Organisations need to start taking a ‘prevention rather than cure’ approach to their web and email security strategy. IT security should be the primary focus for every business – especially if they want to scale and survive in the future. A cyber attack has the capability of destroying a business -from financially crippling them to ruining their brand image and trust, the devastating impact of a cyber-attack shouldn’t ever be ignored.


According to Microsoft, a recent survey found that a data breach cost a business the average of £2.9 million. In most cases, once an organisation has suffered this catastrophic financial loss, they can no longer afford to operate.


But what security threats are out there, and how can they impact your business? OGL have looked at three email and web security threats that are potentially putting your business at risk, and what you can do to prevent them from impacting your business.


Business Email Compromise (BEC)

Business Email Compromise (BEC) scams are one of the most common cyber security threats that are currently impacting businesses across the globe. A survey from Agari stated that 96% of businesses have received a BEC scam email in the last year, and this type of threat is expected to grow to the value of over $9 billion in 2018.


What is Business Email Compromise?

A business email compromise (BEC) is a man-in-the-email exploit where a hacker gets access to business’s email accounts and then imitates the business owner’s identity with the aim of defrauding the company and gaining money. BEC attacks can be categorised into two main types:


Credential-Grabbing BEC

Credential Grabbing BEC involves the use of phishing kits and keystroke logging in order to steal someone’s credentials and access their target’s webmail.


Email-Only BEC

Email-Only BEC usually comes from someone within the Financial Department of the company being targeted. The aim of this email is simple; financial gain. The email usually looks like it has come from a company executive or manager, and it instructs the target to send money to another account (either as a personal favour or to a contractor or supplier).


Once the BEC email has been opened, the target’s email is compromised by malware that has been downloaded onto the target’s system. Once this phishing software has been actioned,  cyber-criminals scour the target’s inbox for sensitive information such as banking details, passwords, usernames and any other information that may be of interest. After the cyber-criminal has the information they want, they then target the user’s contacts and repeat the process.
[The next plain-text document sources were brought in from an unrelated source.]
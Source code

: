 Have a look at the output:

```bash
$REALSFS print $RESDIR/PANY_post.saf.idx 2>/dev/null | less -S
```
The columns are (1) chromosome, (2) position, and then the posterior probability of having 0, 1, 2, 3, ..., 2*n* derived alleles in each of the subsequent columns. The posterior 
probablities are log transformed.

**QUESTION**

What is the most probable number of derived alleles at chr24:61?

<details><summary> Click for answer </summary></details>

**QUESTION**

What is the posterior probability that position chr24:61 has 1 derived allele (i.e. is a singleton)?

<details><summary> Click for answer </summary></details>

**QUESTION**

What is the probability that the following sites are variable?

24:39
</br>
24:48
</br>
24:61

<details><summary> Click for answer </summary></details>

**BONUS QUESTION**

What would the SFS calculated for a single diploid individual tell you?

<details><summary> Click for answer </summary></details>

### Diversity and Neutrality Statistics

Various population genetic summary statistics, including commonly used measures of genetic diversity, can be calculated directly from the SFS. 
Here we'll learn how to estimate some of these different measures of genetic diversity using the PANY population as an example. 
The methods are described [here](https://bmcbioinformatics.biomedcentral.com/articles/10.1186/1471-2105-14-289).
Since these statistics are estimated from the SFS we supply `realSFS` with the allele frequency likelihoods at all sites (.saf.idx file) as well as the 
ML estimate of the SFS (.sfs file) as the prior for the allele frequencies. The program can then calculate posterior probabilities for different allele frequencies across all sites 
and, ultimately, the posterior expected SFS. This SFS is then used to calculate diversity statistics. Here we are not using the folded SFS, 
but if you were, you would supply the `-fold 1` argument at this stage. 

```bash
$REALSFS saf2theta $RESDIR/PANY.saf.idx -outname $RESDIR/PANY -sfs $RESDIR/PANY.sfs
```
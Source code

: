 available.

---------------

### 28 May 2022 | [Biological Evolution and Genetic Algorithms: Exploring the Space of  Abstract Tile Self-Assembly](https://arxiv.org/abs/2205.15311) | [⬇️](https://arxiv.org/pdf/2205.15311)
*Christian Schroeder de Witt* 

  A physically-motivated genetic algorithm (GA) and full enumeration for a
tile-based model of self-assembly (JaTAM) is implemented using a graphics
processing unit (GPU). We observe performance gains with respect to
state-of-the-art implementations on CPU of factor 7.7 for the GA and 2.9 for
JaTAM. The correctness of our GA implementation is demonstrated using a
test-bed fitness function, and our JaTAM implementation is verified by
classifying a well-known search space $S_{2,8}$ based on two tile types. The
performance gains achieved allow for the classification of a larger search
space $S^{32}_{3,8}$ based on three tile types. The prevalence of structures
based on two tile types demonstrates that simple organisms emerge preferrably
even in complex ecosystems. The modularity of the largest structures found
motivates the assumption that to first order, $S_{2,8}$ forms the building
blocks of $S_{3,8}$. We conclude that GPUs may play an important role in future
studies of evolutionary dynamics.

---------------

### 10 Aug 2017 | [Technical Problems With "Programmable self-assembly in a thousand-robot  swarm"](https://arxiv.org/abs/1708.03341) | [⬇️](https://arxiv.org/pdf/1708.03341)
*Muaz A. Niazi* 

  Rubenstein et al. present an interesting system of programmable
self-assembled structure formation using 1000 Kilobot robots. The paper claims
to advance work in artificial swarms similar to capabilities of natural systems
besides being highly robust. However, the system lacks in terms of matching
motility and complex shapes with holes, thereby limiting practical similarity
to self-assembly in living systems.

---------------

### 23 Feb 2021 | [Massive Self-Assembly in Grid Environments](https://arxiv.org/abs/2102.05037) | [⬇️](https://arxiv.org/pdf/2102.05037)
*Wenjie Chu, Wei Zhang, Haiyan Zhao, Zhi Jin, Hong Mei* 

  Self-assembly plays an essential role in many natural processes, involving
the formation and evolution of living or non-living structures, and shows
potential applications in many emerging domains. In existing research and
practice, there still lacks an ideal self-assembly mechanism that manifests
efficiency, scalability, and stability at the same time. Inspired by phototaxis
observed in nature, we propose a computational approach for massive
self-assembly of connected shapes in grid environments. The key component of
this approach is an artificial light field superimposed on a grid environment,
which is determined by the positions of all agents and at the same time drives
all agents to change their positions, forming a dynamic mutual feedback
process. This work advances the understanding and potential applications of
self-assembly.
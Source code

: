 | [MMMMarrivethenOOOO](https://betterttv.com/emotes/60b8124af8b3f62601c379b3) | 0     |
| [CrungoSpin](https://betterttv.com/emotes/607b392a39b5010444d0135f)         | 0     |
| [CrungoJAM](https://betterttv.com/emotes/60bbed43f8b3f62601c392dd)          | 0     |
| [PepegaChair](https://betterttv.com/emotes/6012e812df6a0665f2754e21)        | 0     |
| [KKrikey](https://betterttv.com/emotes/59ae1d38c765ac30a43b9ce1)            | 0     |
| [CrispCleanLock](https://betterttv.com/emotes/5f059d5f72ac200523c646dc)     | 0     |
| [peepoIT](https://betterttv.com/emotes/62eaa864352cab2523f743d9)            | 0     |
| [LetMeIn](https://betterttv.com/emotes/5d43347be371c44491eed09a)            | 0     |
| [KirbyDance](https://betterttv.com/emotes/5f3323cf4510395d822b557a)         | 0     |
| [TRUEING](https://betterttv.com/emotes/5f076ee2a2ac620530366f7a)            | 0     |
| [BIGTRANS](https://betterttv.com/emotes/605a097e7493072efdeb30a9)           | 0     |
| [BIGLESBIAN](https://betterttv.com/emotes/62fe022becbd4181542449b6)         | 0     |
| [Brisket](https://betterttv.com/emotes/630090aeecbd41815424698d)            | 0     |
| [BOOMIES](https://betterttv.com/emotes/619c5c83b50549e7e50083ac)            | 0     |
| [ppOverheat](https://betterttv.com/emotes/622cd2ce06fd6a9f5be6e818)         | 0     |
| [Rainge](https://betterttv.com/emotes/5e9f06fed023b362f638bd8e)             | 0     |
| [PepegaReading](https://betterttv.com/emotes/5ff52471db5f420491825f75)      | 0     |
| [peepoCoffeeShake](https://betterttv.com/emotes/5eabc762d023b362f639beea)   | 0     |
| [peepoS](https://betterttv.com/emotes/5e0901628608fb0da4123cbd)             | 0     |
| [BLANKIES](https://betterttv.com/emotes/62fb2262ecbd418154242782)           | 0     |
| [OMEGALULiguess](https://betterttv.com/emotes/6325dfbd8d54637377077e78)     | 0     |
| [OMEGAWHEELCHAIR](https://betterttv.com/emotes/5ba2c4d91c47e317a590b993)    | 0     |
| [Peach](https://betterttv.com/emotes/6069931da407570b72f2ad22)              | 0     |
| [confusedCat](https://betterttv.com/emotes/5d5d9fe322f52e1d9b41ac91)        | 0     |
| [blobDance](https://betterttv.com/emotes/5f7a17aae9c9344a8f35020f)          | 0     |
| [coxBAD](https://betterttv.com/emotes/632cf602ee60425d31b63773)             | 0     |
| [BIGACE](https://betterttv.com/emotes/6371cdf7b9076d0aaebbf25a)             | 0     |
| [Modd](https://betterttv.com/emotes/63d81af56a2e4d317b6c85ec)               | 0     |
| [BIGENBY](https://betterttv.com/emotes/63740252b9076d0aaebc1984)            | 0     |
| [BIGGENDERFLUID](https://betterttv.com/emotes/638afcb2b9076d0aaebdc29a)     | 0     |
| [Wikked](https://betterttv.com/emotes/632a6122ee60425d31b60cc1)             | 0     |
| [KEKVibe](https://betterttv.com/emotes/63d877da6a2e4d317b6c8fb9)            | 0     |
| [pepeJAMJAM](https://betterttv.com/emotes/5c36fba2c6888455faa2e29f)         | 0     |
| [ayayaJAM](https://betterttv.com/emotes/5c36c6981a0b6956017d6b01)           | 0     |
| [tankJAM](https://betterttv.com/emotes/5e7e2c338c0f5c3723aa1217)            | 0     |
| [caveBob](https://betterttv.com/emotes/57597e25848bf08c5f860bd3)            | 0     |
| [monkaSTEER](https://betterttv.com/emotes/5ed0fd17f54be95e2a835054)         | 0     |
Mattel’s Narrow Escape of BEC

US Based toymakers, Mattel narrowly escaped a potentially devastating phishing scam in 2016 that saw $3 million being transferred from Mattel to the Bank of Wenzhou in China. This sophisticated phishing email spoofed Mattel’s new CEO Christopher Sinclair. The attackers had undertaken thorough research about the company’s employees before they’d sent the emails. Because of this, they were able to get a clear understanding of Mattel’s corporate hierarchy and payment history. A senior executive was targeted with the phishing email that had supposedly come from Sinclair who had requested a large sum be sent to the Bank of Wenzhou for a vendor. The exec was under the impression that she was complying with company protocol when she undertook the transfer. As the transfer took place on Good Friday, the hackers weren’t able to access the money until the following

Press release distributed by Newsmakers on behalf of Rice Media, on Wednesday, 17 October 2018. For more information subscribe and follow .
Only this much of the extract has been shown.